Records from a data source
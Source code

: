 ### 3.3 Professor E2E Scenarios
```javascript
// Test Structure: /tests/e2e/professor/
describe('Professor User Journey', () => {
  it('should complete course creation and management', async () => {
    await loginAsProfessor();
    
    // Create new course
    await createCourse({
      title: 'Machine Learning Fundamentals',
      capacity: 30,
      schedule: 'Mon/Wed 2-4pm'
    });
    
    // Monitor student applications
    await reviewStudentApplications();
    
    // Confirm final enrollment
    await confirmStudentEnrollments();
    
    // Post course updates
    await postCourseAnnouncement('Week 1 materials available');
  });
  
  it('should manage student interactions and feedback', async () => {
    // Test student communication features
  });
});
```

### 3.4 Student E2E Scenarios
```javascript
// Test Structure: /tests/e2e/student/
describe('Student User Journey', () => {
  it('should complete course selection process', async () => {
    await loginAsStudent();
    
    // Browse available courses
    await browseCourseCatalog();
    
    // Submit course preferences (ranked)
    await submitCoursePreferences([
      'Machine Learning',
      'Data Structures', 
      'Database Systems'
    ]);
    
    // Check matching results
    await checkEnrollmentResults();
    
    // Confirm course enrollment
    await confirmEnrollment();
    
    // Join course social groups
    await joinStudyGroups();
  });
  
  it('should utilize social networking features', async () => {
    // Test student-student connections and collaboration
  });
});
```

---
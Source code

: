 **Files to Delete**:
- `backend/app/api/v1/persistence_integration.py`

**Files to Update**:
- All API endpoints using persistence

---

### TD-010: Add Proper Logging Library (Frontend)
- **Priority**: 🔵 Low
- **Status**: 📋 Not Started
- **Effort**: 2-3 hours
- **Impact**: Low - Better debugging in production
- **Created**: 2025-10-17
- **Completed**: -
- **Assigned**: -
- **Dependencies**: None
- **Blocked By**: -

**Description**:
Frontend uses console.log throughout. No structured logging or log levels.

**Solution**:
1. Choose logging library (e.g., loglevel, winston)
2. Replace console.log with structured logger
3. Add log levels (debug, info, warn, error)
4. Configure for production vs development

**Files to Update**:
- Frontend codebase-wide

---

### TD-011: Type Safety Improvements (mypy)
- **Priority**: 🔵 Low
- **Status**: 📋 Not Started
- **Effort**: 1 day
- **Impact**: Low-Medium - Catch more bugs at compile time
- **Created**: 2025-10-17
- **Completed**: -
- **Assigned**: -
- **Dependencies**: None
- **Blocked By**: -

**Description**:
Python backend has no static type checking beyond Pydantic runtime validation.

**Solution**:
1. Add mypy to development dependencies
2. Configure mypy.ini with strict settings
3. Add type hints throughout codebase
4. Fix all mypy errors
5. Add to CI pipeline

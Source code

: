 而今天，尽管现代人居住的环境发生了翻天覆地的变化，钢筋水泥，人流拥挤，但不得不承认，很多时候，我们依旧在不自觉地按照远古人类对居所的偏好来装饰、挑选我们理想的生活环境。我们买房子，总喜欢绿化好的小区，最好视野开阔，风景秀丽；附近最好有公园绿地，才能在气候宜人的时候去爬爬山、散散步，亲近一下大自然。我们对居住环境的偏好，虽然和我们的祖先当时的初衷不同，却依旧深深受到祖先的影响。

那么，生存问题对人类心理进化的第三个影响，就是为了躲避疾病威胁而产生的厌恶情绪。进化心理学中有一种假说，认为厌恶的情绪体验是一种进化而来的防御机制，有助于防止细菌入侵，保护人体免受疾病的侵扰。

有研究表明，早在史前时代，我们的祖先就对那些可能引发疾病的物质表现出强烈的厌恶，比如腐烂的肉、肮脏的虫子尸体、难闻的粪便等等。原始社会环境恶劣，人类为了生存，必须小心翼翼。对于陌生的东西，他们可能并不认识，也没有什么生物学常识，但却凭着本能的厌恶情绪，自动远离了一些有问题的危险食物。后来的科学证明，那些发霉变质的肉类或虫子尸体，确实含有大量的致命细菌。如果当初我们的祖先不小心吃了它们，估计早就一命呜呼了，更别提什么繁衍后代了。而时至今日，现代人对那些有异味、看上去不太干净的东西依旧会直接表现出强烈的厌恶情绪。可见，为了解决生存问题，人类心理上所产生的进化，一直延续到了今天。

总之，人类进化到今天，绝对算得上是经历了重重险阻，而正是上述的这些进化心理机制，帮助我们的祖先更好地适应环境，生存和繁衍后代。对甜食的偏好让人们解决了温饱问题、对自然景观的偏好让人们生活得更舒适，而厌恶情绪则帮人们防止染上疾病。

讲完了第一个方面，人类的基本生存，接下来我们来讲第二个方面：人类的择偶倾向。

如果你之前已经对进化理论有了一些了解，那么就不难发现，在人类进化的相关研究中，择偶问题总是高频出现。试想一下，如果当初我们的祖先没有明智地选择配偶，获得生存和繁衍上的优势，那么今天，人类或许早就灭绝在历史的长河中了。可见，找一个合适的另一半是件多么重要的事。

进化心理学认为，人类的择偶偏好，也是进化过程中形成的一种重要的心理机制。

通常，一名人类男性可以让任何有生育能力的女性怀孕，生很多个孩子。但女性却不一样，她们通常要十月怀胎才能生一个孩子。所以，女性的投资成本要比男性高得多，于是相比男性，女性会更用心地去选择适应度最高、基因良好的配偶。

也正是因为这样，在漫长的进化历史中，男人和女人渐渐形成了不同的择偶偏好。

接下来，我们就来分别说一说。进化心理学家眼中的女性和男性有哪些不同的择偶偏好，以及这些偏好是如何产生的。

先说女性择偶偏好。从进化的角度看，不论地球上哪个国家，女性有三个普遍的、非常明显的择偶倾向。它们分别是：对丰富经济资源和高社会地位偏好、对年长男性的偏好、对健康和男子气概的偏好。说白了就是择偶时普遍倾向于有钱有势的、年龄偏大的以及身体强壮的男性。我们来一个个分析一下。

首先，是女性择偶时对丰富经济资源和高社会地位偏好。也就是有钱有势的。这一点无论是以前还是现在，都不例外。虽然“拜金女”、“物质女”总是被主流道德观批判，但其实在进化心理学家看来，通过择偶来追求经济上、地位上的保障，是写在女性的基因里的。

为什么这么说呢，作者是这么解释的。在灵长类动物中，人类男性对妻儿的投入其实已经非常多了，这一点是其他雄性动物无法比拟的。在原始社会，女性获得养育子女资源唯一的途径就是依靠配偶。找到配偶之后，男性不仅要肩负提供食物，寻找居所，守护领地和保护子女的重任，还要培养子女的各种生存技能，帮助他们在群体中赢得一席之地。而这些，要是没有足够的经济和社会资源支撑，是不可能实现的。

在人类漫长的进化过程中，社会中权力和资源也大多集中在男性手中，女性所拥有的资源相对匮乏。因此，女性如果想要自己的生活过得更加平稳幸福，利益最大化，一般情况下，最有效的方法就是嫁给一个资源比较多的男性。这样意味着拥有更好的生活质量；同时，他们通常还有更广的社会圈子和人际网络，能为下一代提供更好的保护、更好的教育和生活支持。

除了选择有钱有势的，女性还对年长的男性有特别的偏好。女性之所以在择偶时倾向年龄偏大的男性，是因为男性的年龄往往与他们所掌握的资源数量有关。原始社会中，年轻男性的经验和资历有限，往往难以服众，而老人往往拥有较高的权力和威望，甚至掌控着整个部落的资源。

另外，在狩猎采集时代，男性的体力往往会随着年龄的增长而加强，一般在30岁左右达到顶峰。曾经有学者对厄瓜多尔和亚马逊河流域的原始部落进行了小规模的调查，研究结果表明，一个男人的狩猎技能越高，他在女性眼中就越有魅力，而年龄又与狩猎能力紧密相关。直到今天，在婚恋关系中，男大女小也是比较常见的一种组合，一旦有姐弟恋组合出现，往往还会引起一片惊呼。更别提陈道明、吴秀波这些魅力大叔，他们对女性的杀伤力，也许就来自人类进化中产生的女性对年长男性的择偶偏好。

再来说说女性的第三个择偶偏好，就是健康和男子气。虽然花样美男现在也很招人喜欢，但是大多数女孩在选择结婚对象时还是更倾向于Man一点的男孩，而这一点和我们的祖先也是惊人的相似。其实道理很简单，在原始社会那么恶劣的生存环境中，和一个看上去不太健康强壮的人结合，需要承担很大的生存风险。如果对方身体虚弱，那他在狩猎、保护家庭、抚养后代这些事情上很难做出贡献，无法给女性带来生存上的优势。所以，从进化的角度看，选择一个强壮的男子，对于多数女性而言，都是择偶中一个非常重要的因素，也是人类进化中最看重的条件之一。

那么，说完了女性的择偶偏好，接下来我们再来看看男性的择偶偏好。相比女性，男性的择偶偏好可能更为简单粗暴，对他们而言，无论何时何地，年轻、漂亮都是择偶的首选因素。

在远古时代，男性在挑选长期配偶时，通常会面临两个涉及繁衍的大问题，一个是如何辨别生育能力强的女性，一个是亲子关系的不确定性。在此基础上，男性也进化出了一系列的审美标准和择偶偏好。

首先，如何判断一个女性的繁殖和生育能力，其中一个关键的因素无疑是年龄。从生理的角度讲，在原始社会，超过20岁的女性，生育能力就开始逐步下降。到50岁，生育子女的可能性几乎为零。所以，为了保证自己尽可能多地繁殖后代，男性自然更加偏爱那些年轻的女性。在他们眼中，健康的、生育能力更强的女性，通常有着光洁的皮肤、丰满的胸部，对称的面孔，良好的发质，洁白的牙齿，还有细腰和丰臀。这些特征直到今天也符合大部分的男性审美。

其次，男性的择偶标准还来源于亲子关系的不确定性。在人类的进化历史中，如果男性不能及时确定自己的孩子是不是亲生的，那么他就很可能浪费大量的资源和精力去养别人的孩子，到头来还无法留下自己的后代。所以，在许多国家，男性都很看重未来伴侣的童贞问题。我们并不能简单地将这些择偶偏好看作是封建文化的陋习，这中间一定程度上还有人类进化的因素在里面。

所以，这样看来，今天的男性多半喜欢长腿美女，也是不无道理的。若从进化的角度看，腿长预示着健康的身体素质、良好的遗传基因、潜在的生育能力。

> What the task requires:
Give only the number of lines in the entries above that hold the string "Learning".

> Solution for this problem:
2